> _What is required_: The required output is a copy of each line in the material below that includes "same".

"""

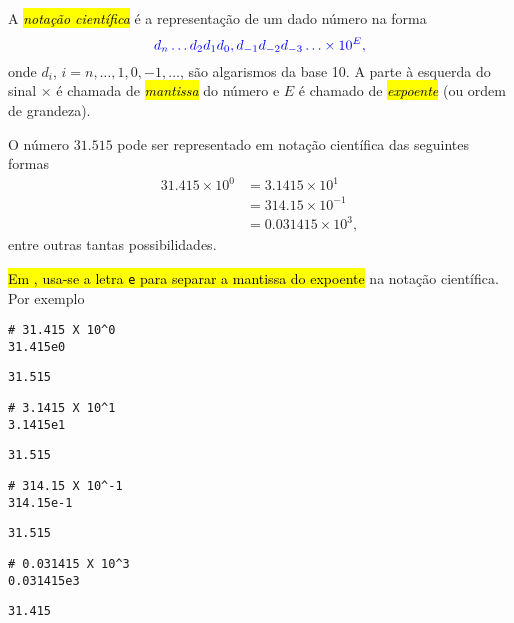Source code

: A \hl{\emph{notação científica}} é a representação de um dado número na forma
\begin{equation}
  \color{blue}d_{n}\ldots d_2d_1d_0,d_{-1}d_{-2}d_{-3}\ldots \times 10^{E},
\end{equation}
onde $d_i$, $i=n, \ldots, 1, 0, -1, \ldots$, são algarismos da base 10. A parte à esquerda do sinal $\times$ é chamada de \hl{\emph{mantissa}} do número e $E$ é chamado de \hl{\emph{expoente}} (ou ordem de grandeza).

\begin{ex}\label{ex:notacao_cientifica}
  O número $31.515$ pode ser representado em notação científica das seguintes formas
  \begin{align}
    31.415\times 10^0 &= 3.1415\times 10^{1} \\
                      &= 314.15\times 10^{-1} \\
                      &= 0.031415\times 10^{3},
  \end{align}
  entre outras tantas possibilidades.

  \hl{Em {\python}, usa-se a letra \texttt{e} para separar a mantissa do expoente} na notação científica. Por exemplo

\begin{lstlisting}
# 31.415 X 10^0
31.415e0
\end{lstlisting}

\begin{verbatim}
31.515
\end{verbatim}

\begin{lstlisting}
# 3.1415 X 10^1
3.1415e1
\end{lstlisting}

\begin{verbatim}
31.515
\end{verbatim}

\begin{lstlisting}
# 314.15 X 10^-1
314.15e-1
\end{lstlisting}

\begin{verbatim}
31.515
\end{verbatim}

\begin{lstlisting}
# 0.031415 X 10^3
0.031415e3
\end{lstlisting}

\begin{verbatim}
31.415
\end{verbatim}

\end{ex}


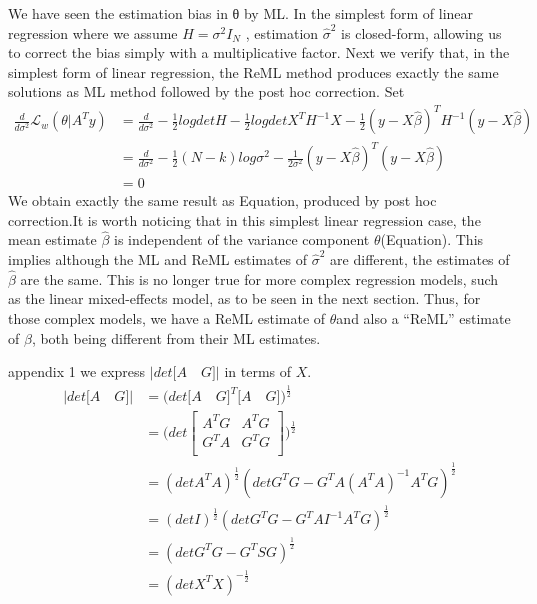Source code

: \documentclass[a4paper,11pt]{article}
\begin{document}
We have seen the estimation bias in θ by ML. In the simplest form of linear regression where we assume $H = \sigma ^ 2 I_N$ , estimation $\widehat{\sigma} ^ 2$ is closed-form, allowing us to correct the bias simply with a multiplicative factor. Next we verify that, in the simplest form of linear regression, the ReML method produces exactly the same solutions as ML method followed by the post hoc correction.
Set
\begin{equation}\label{eq:5} 
  \begin{split}
          \frac{d}{d \sigma ^2} {\mathcal{L}}_w (\theta| A^T y) &= \frac{d}{d \sigma ^2} -\frac{1}{2} log det H-\frac{1}{2} log det X^T H^{-1} X -\frac{1}{2}(y - X\widehat{\beta})^T H^{-1} (y - X\widehat{\beta})\\
          &= \frac{d}{d \sigma ^2} -\frac{1}{2}(N-k) log \sigma ^2 -\frac{1}{2 \sigma ^2}(y - X\widehat{\beta})^T (y - X\widehat{\beta})\\
          &= 0
  \end{split}
\end{equation}
We obtain exactly the same result as Equation, produced by post hoc correction.It is worth noticing that in this simplest linear regression case, the mean estimate $\widehat{\beta}$ is independent of the variance component  $\theta$(Equation). This implies although the ML and ReML estimates of $\widehat{\sigma} ^ 2$ are different, the estimates of  $\widehat{\beta}$ are the same. This is no longer true for more complex regression models, such as the linear mixed-effects model, as to be seen in the next section. Thus, for those complex models, we have a ReML estimate of $\theta$and also a “ReML” estimate of $\beta$, both being different from their ML estimates.

appendix 1
we express $|det\bigg[A\quad G\bigg]|$ in terms of $X$.
\begin{equation}\label{eq:6} 
  \begin{split}
           |det\bigg[A\quad G\bigg]| &= \bigg(det \bigg[A\quad G\bigg]^T \bigg[A\quad G\bigg] \bigg)^\frac{1}{2}\\
         &= \bigg( det \left[\begin{array}{cc} A^T G & A^T G \\  G^T A & G^T G \\ \end{array}\right] \bigg)^\frac{1}{2}\\
          &= (det A^T A)^\frac{1}{2}(detG^TG - G^TA(A^TA)^{-1}A^TG)^\frac{1}{2}\\
          &= (detI)^\frac{1}{2}(detG^TG - G^TAI^{-1}A^TG)^\frac{1}{2}\\
          &= (detG^TG -G^TSG)^\frac{1}{2}\\
          &= (det X^TX)^ {-\frac{1}{2}}
  \end{split}
\end{equation}
\end{document}
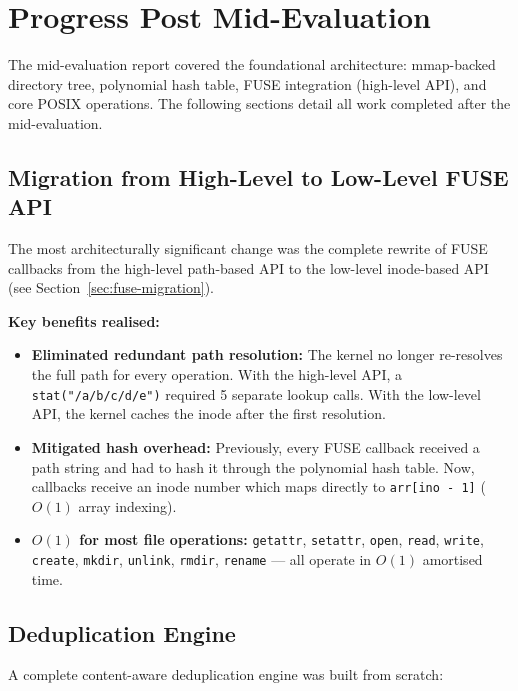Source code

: \documentclass[12pt, a4paper]{article}
\begin{document}
\section{Progress Post Mid-Evaluation}

The mid-evaluation report covered the foundational architecture: mmap-backed directory tree, polynomial hash table, FUSE integration (high-level API), and core POSIX operations. The following sections detail all work completed after the mid-evaluation.

\subsection{Migration from High-Level to Low-Level FUSE API}

The most architecturally significant change was the complete rewrite of FUSE callbacks from the high-level path-based API to the low-level inode-based API (see Section~\ref{sec:fuse-migration}).

\textbf{Key benefits realised:}
\begin{itemize}
  \item \textbf{Eliminated redundant path resolution:} The kernel no longer re-resolves the full path for every operation. With the high-level API, a \texttt{stat("/a/b/c/d/e")} required 5 separate lookup calls. With the low-level API, the kernel caches the inode after the first resolution.
  \item \textbf{Mitigated hash overhead:} Previously, every FUSE callback received a path string and had to hash it through the polynomial hash table. Now, callbacks receive an inode number which maps directly to \texttt{arr[ino - 1]} ($O(1)$ array indexing).
  \item \textbf{$O(1)$ for most file operations:} \texttt{getattr}, \texttt{setattr}, \texttt{open}, \texttt{read}, \texttt{write}, \texttt{create}, \texttt{mkdir}, \texttt{unlink}, \texttt{rmdir}, \texttt{rename} --- all operate in $O(1)$ amortised time.
\end{itemize}

\subsection{Deduplication Engine}

A complete content-aware deduplication engine was built from scratch:
\end{document}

"""

> _Response below_:
We have seen the estimation bias in θ by ML. In the simplest form of linear regression where we assume $H = \sigma ^ 2 I_N$ , estimation $\widehat{\sigma} ^ 2$ is closed-form, allowing us to correct the bias simply with a multiplicative factor. Next we verify that, in the simplest form of linear regression, the ReML method produces exactly the same solutions as ML method followed by the post hoc correction.
We obtain exactly the same result as Equation, produced by post hoc correction.It is worth noticing that in this simplest linear regression case, the mean estimate $\widehat{\beta}$ is independent of the variance component  $\theta$(Equation). This implies although the ML and ReML estimates of $\widehat{\sigma} ^ 2$ are different, the estimates of  $\widehat{\beta}$ are the same. This is no longer true for more complex regression models, such as the linear mixed-effects model, as to be seen in the next section. Thus, for those complex models, we have a ReML estimate of $\theta$and also a “ReML” estimate of $\beta$, both being different from their ML estimates.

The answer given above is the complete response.